Count Number of Homogenous Substrings

Intuition

My initial approach to solve this problem was to use regular expressions. Regular expressions have a constant time complexity and means the re.findall built-in can be used with a linear time complexity to find all of the homogenous substrings.

Approach

First of all I went to [regexr.com](https://regexr.com), a regular expression testing site, to come up with a regular expression to find all of the substrings. After looking at the cheatsheet I came up with (.)\1+. This matches any character then any more matching the first character of the substring. I tried running this in python and it was only returning the first character. To change it to be python compliant, I had to add () to the outside of the statement which resulted in re.findall returning tuples where 0 was the full result and 1 was the character. Using a list comprehension I was able to extract only the first value needed.

There is a formula to find how many homogenous substrings a substring contains. This is s * (s+1) / 2 where s is the length of the substring. Iterating through our substrings to calculate this value gives us the total.

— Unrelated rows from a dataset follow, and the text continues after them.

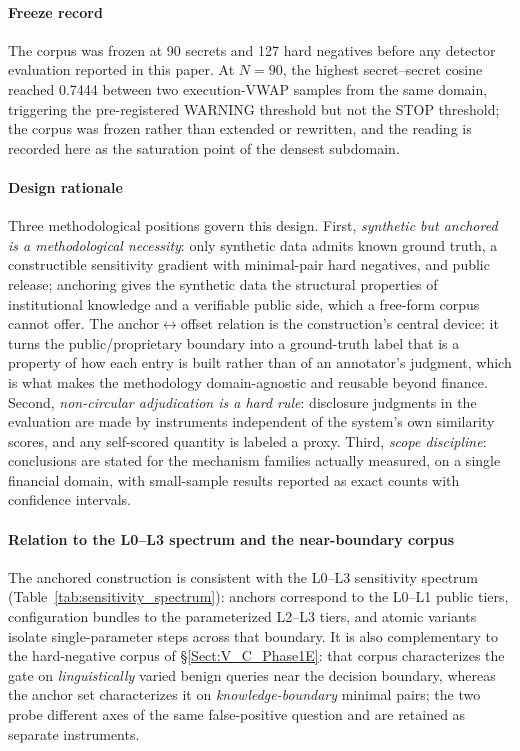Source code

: \documentclass[journal]{IEEEtran}
\begin{document}
\paragraph{Freeze record}
The corpus was frozen at 90 secrets and 127 hard negatives before any
detector evaluation reported in this paper. At $N{=}90$, the highest
secret--secret cosine reached 0.7444 between two execution-VWAP samples from
the same domain, triggering the pre-registered WARNING threshold but not the
STOP threshold; the corpus was frozen rather than extended or rewritten, and
the reading is recorded here as the saturation point of the densest
subdomain.

\paragraph{Design rationale}
Three methodological positions govern this design. First, \emph{synthetic but
anchored is a methodological necessity}: only synthetic data admits known
ground truth, a constructible sensitivity gradient with minimal-pair hard
negatives, and public release; anchoring gives the synthetic data the
structural properties of institutional knowledge and a verifiable public
side, which a free-form corpus cannot offer. The anchor$\leftrightarrow$offset relation is the construction's central device: it turns the public/proprietary boundary into a ground-truth label that is a property of how each entry is built rather than of an annotator's judgment, which is what makes the methodology domain-agnostic and reusable beyond finance. Second, \emph{non-circular
adjudication is a hard rule}: disclosure judgments in the evaluation are made
by instruments independent of the system's own similarity scores, and any
self-scored quantity is labeled a proxy. Third, \emph{scope discipline}:
conclusions are stated for the mechanism families actually measured, on a
single financial domain, with small-sample results reported as exact counts
with confidence intervals.

\paragraph{Relation to the L0--L3 spectrum and the near-boundary corpus}
The anchored construction is consistent with the L0--L3 sensitivity spectrum
(Table~\ref{tab:sensitivity_spectrum}): anchors correspond to the L0--L1
public tiers, configuration bundles to the parameterized L2--L3 tiers, and
atomic variants isolate single-parameter steps across that boundary. It is
also complementary to the hard-negative corpus of \S\ref{Sect:V_C_Phase1E}:
that corpus characterizes the gate on \emph{linguistically} varied benign
queries near the decision boundary, whereas the anchor set characterizes it on
\emph{knowledge-boundary} minimal pairs; the two probe different axes of the
same false-positive question and are retained as separate instruments.
\end{document}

As the total needs to be mod by 10^9 + 7, we can just return the total mod 10^9 + 7 at the end resulting in a working solution.

After looking at some other solutions to see what methods other people had used I kept seeing itertools.groupby showing up and as such I did some research on it. Turns out this function does the exact same the regex part of my solution but without the added iteration of extracting the actual result. As such I used the for loop example from the documentation to adapt my code to use itertools instead of re. This shaved off about 40ms of total execution time.

Complexity

Time complexity

The time complexity for both my solutions was O(n) as the longer the length of the string (n) the longer the time to execute. Itertools was faster as it only had to iterate once over substrings as opposed to twice.

Space complexity

The space complexity for both of my solutions was O(n) as they both depend on an array of substrings, the size of which is defined by the length of the string (n).

Code

Regex Solution


class Solution:
    def countHomogenous(self, s: str) -> int:
        pattern = re.compile(r'((.)\2*)')
        homogenous_substrings = [x[0] for x in re.findall(pattern, s)]
        total = 0
        for substring in homogenous_substrings:
            total += len(substring) * (len(substring) + 1) // 2
        return total % (10**9 + 7)

Itertools Solution


class Solution:
    def countHomogenous(self, s: str) -> int:
        total = 0
        for _, group in itertools.groupby(s):
            group_len = len(list(group))
            total += (group_len * (group_len + 1)) // 2
        return total % (10**9 + 7)